Children who are placed with an adoptive family through a public agency may move in as soon as the parents are approved. This means you have completed all required pre-placement visits and the timing is not disruptive to the child’s schooling or other activities. You assume temporary legal custody of the child once he or she is placed in your home.
Your adoption agency will monitor the placement while your family adjusts. This monitoring period normally takes about six months, but can be as short as a few weeks and as long as a year. The social worker may call or visit so that you can discuss how the placement is working for your new child and for you. The next step is for your agency to recommend that the court approve your adoption.
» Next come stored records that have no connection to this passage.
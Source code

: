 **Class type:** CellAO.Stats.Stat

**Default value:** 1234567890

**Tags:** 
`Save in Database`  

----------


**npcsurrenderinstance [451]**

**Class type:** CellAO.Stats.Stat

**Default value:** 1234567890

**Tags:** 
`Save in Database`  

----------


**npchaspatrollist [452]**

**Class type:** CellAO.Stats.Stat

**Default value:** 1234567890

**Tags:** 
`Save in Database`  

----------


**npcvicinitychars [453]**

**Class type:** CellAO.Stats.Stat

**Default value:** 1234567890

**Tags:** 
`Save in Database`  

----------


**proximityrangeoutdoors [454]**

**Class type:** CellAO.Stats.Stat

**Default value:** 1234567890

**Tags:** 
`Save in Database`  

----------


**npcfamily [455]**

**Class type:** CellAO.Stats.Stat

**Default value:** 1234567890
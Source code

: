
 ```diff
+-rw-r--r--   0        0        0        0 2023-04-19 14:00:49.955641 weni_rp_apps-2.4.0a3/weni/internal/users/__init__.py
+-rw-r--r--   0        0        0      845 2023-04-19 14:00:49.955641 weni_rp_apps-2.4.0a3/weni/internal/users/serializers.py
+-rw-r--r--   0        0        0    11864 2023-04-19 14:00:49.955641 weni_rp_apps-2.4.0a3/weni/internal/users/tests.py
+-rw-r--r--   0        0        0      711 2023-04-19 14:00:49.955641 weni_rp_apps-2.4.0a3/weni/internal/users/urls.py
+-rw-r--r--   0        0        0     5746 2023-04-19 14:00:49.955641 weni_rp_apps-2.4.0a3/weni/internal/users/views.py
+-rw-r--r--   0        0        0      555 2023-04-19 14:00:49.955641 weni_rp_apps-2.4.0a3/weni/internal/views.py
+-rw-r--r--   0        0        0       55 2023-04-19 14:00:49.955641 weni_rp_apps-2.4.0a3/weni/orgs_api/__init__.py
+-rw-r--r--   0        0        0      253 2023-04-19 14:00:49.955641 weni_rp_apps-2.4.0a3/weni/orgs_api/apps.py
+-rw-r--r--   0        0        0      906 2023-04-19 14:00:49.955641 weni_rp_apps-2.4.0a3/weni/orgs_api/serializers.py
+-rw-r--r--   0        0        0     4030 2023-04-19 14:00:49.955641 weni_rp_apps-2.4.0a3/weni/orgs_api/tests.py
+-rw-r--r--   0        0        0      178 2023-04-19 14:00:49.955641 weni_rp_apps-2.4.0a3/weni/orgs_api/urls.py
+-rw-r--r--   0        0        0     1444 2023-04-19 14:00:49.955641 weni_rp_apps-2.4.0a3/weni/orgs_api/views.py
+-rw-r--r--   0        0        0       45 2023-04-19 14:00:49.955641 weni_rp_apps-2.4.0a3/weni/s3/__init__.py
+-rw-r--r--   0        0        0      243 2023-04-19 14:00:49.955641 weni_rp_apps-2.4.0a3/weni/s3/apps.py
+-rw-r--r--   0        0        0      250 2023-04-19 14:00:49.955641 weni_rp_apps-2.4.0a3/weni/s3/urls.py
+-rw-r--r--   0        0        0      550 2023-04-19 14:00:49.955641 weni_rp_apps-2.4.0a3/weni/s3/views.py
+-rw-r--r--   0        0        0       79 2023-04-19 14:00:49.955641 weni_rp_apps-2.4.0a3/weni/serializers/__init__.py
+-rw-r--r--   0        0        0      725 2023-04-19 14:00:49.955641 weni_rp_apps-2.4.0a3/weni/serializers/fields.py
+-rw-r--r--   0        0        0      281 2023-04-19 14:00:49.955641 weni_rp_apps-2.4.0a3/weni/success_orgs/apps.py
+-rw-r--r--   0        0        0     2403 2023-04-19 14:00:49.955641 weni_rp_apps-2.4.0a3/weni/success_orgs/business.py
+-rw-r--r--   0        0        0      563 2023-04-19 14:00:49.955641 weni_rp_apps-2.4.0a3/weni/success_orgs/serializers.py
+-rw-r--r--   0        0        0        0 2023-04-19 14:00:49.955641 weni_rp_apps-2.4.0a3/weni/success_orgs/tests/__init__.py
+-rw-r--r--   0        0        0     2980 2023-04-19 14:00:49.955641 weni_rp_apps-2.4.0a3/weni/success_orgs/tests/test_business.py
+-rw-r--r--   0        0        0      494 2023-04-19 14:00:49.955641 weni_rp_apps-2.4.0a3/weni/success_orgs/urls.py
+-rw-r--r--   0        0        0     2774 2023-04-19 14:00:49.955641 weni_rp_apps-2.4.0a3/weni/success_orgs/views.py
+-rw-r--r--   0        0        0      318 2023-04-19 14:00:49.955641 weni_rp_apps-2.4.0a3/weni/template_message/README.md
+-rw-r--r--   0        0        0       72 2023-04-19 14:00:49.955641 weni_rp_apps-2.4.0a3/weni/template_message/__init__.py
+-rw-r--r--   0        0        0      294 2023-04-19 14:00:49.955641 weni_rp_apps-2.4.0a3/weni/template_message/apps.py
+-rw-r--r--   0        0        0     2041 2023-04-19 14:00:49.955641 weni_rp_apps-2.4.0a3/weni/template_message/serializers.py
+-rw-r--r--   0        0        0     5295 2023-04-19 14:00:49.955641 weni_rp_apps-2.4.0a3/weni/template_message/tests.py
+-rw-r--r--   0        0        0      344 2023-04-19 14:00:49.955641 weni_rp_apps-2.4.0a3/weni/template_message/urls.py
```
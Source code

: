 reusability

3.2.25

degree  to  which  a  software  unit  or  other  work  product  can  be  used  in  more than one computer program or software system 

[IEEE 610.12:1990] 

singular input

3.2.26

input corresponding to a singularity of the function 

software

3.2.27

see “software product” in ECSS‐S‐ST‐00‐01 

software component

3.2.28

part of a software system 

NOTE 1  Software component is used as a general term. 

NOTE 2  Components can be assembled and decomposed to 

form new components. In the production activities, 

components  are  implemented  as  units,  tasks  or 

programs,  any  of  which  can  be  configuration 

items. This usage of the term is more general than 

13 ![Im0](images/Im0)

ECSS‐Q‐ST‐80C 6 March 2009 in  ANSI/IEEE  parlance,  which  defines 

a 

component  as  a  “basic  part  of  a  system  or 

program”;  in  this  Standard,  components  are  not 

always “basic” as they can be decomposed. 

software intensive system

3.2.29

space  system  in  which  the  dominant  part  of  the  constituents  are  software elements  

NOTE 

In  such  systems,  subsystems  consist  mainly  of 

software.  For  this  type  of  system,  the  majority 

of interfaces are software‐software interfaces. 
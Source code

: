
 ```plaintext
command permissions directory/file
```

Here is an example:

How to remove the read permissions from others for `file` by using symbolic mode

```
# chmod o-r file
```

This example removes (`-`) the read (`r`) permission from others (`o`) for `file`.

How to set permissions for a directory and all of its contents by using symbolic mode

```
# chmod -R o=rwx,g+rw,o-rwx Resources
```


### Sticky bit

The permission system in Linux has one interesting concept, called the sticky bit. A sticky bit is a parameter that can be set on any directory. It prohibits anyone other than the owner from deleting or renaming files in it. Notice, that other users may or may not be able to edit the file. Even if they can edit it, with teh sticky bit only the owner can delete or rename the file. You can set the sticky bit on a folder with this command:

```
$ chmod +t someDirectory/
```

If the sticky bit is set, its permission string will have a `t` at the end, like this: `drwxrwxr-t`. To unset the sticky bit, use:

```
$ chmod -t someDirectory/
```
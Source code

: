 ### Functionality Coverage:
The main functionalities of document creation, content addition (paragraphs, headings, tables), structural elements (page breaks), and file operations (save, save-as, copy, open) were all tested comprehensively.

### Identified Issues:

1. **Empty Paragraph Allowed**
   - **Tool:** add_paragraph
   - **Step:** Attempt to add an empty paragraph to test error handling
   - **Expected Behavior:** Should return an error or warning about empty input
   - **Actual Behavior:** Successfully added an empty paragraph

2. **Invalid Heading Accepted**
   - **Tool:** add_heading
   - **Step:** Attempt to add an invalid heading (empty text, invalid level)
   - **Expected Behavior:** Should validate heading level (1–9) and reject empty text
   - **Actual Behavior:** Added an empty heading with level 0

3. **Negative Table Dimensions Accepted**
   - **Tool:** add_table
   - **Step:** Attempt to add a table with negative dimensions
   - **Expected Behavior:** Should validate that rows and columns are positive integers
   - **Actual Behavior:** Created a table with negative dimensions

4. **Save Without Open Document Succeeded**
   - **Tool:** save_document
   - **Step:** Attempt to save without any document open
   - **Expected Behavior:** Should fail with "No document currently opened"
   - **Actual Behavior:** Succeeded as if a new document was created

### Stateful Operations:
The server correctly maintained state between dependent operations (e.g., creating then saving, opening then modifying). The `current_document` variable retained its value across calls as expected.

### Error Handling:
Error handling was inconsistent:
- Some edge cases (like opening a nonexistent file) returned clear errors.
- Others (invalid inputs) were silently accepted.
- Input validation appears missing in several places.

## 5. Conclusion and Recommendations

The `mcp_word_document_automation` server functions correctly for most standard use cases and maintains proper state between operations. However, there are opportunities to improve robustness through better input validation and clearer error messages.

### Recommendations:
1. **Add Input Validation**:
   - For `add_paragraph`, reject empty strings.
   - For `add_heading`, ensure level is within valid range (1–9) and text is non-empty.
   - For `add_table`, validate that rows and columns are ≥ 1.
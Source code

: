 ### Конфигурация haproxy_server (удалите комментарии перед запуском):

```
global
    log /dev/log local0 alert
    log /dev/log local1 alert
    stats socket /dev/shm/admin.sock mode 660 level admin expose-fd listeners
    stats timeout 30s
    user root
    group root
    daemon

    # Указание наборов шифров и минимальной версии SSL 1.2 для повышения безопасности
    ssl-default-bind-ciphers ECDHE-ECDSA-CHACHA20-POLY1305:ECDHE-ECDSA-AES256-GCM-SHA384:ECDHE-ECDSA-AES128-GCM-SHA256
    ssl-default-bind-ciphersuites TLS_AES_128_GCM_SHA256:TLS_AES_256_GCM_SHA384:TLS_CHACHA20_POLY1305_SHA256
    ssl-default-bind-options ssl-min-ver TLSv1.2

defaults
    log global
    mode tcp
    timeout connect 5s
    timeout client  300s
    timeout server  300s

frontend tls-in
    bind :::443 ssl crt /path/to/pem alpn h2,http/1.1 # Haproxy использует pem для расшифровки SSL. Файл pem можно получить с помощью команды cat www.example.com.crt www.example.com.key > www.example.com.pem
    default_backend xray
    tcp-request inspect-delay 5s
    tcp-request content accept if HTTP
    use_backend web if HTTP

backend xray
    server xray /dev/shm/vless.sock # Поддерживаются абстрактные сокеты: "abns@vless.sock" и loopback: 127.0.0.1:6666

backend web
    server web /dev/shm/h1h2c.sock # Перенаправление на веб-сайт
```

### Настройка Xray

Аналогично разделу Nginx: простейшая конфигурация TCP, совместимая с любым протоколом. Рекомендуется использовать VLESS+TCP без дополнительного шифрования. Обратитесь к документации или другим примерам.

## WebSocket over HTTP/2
After your agency recommends you, it’s time to petition to adopt. The petition is the document that makes your adoption legal. On the document, you formally request permission to adopt your specific child and then file it with the court.
To file a petition, you and your agency social worker (or attorney) will need to present the following (guidelines vary by state or jurisdiction):
- The child’s birth certificate or birthdate and place of birth
- A written statement confirming your desire and suitability to adopt, as well as your ability to financially provide for the child
- A written declaration from the child’s caseworker or agency that the adoption is in the child’s best interest
- The date on which you received custody of the child, and from whom you were awarded custody
- A statement from the child’s caseworker or agency of the legal reason why the birth parents’ rights were terminated
- Written disclosure of any relationship that you share with the child (other than as an adoptive parent), such as being the child’s aunt, grandparent, stepparent, coach, or teacher
Consult an attorney if you need more help with the legal process or to simply help guide you. Visit our Adoption Law and Policy Resources page for further information.
47% of those considering adoption are concerned that the biological parents will be able to take the child back.1
This simply isn’t true. Once a child has been legally made available for adoption, the birth parents cannot claim a child or petition for his or her return.
1Source: National Foster Care Adoption Attitudes Survey, July 2013. Commissioned by the Dave Thomas Foundation for Adoption and conducted by Harris Interactive.